WORK INSTRUCTIONS => In the listing below, find each line that holds "href" and list it.

DATA TO PROCESS =>
- Opening Delimiter -

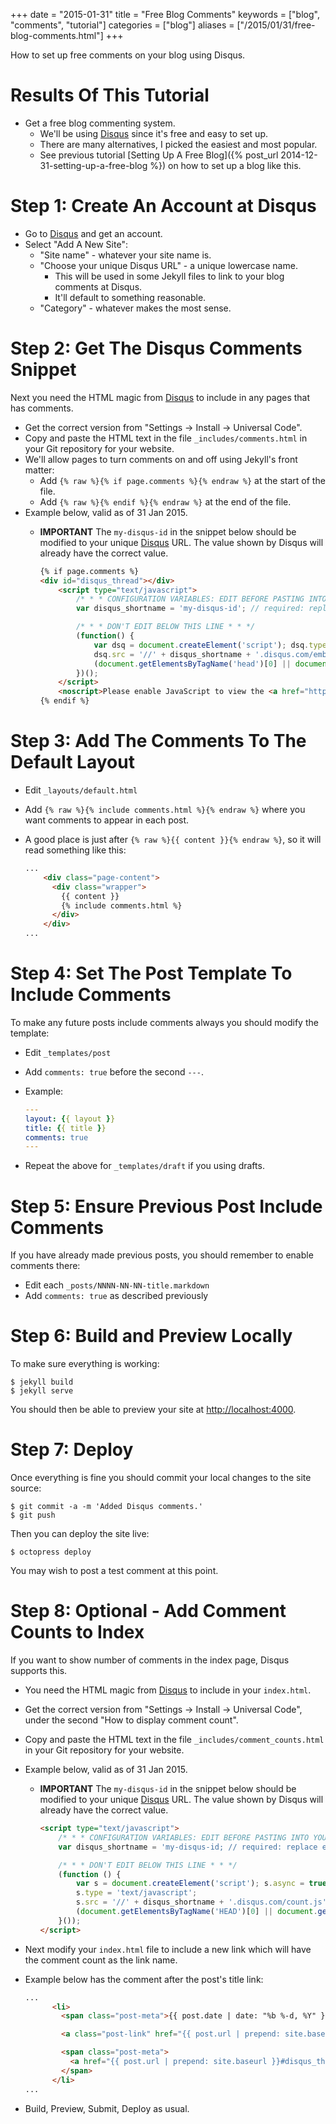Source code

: +++
date = "2015-01-31"
title = "Free Blog Comments"
keywords = ["blog", "comments", "tutorial"]
categories = ["blog"]
aliases = ["/2015/01/31/free-blog-comments.html"]
+++

How to set up free comments on your blog using Disqus.

<!--more-->

Results Of This Tutorial
=========================

* Get a free blog commenting system.
  * We'll be using [Disqus] since it's free and easy to set up.
  * There are many alternatives, I picked the easiest and most popular.
  * See previous tutorial [Setting Up A Free Blog]({% post_url 2014-12-31-setting-up-a-free-blog %}) on how to set up a blog like this.

Step 1: Create An Account at Disqus
===================================

* Go to [Disqus] and get an account.
* Select "Add A New Site":
  * "Site name" - whatever your site name is.
  * "Choose your unique Disqus URL" - a unique lowercase name.
    * This will be used in some Jekyll files to link to your blog comments at Disqus.
    * It'll default to something reasonable.
  * "Category" - whatever makes the most sense.

Step 2: Get The Disqus Comments Snippet
=======================================

Next you need the HTML magic from [Disqus] to include in any pages that has comments.

* Get the correct version from "Settings -> Install -> Universal Code".
* Copy and paste the HTML text in the file `_includes/comments.html` in your Git repository for
  your website.
* We'll allow pages to turn comments on and off using Jekyll's front matter:
  * Add `{% raw %}{% if page.comments %}{% endraw %}` at the start of the file.
  * Add `{% raw %}{% endif %}{% endraw %}` at the end of the file.
* Example below, valid as of 31 Jan 2015. 
  * **IMPORTANT** The `my-disqus-id` in the snippet below should be modified to your unique [Disqus] URL. The value shown by Disqus will already have the correct value.

	```html
	{% if page.comments %}
	<div id="disqus_thread"></div>
		<script type="text/javascript">
			/* * * CONFIGURATION VARIABLES: EDIT BEFORE PASTING INTO YOUR WEBPAGE * * */
			var disqus_shortname = 'my-disqus-id'; // required: replace example with your forum shortname

			/* * * DON'T EDIT BELOW THIS LINE * * */
			(function() {
				var dsq = document.createElement('script'); dsq.type = 'text/javascript'; dsq.async = true;
				dsq.src = '//' + disqus_shortname + '.disqus.com/embed.js';
				(document.getElementsByTagName('head')[0] || document.getElementsByTagName('body')[0]).appendChild(dsq);
			})();
		</script>
		<noscript>Please enable JavaScript to view the <a href="https://disqus.com/?ref_noscript">comments powered by Disqus.</a></noscript>
	{% endif %}
	```

Step 3: Add The Comments To The Default Layout
==============================================

* Edit `_layouts/default.html`
* Add `{% raw %}{% include comments.html %}{% endraw %}` where you want comments to appear in each post.
* A good place is just after `{% raw %}{{ content }}{% endraw %}`, so it will read something like this:

	```html
	...
		<div class="page-content">
		  <div class="wrapper">
			{{ content }}
			{% include comments.html %}
		  </div>
		</div>
	...
	```

Step 4: Set The Post Template To Include Comments
=================================================

To make any future posts include comments always you should modify the template:

* Edit `_templates/post`
* Add `comments: true` before the second `---`.
* Example:

	```yaml
	---
	layout: {{ layout }}
	title: {{ title }}
	comments: true
	---
	```

* Repeat the above for `_templates/draft` if you using drafts.

Step 5: Ensure Previous Post Include Comments
=============================================

If you have already made previous posts, you should remember to enable comments there:

* Edit each `_posts/NNNN-NN-NN-title.markdown`
* Add `comments: true` as described previously

Step 6: Build and Preview Locally
=================================

To make sure everything is working:

```console
$ jekyll build
$ jekyll serve
```

You should then be able to preview your site at <http://localhost:4000>.

Step 7: Deploy
==============

Once everything is fine you should commit your local changes to the site source:

```console
$ git commit -a -m 'Added Disqus comments.'
$ git push
```

Then you can deploy the site live:

```console
$ octopress deploy
```

You may wish to post a test comment at this point.

Step 8: Optional - Add Comment Counts to Index
==============================================

If you want to show number of comments in the index page, Disqus supports this.

* You need the HTML magic from [Disqus] to include in your `index.html`.
* Get the correct version from "Settings -> Install -> Universal
  Code", under the second "How to display comment count".
* Copy and paste the HTML text in the file
  `_includes/comment_counts.html` in your Git repository for your
  website.

* Example below, valid as of 31 Jan 2015. 
  * **IMPORTANT** The `my-disqus-id` in the snippet below should be modified to your unique [Disqus] URL. The value shown by Disqus will already have the correct value.

	```html
	<script type="text/javascript">
		/* * * CONFIGURATION VARIABLES: EDIT BEFORE PASTING INTO YOUR WEBPAGE * * */
		var disqus_shortname = 'my-disqus-id; // required: replace example with your forum shortname

		/* * * DON'T EDIT BELOW THIS LINE * * */
		(function () {
			var s = document.createElement('script'); s.async = true;
			s.type = 'text/javascript';
			s.src = '//' + disqus_shortname + '.disqus.com/count.js';
			(document.getElementsByTagName('HEAD')[0] || document.getElementsByTagName('BODY')[0]).appendChild(s);
		}());
	</script>
	```

* Next modify your `index.html` file to include a new link which will
  have the comment count as the link name.
* Example below has the comment after the post's title link:

	```html
	...
		  <li>
			<span class="post-meta">{{ post.date | date: "%b %-d, %Y" }}</span>

			<a class="post-link" href="{{ post.url | prepend: site.baseurl }}">{{ post.title }}</a>

			<span class="post-meta">	
			  <a href="{{ post.url | prepend: site.baseurl }}#disqus_thread">0 Comments</a>
			</span>
		  </li>
	...
	```

* Build, Preview, Submit, Deploy as usual.

[disqus]: www.disqus.com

- Closing Delimiter -

RESPONSE AREA =>
		<noscript>Please enable JavaScript to view the <a href="https://disqus.com/?ref_noscript">comments powered by Disqus.</a></noscript>
			<a class="post-link" href="{{ post.url | prepend: site.baseurl }}">{{ post.title }}</a>
			  <a href="{{ post.url | prepend: site.baseurl }}#disqus_thread">0 Comments</a>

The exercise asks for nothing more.